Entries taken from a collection
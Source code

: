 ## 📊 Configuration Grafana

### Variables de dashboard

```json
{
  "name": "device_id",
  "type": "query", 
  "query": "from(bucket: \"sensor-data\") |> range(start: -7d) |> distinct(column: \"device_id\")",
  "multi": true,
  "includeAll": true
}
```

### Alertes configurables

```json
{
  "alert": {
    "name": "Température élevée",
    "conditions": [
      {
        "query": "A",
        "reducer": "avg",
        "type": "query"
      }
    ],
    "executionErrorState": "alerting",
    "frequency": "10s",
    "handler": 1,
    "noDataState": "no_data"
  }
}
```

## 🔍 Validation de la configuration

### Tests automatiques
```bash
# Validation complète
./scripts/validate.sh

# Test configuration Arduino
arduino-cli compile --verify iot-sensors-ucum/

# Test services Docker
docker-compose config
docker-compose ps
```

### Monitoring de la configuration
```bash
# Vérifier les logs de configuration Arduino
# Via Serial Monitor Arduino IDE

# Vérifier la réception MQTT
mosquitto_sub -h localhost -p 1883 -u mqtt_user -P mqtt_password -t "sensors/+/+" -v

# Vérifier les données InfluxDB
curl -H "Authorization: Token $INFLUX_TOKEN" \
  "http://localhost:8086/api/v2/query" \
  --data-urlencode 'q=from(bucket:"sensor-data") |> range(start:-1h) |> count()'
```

DESCRIPTION OF THE TASK
The lines to return are those in the entries above that hold "compose".

YOUR SOLUTION
docker-compose config
docker-compose ps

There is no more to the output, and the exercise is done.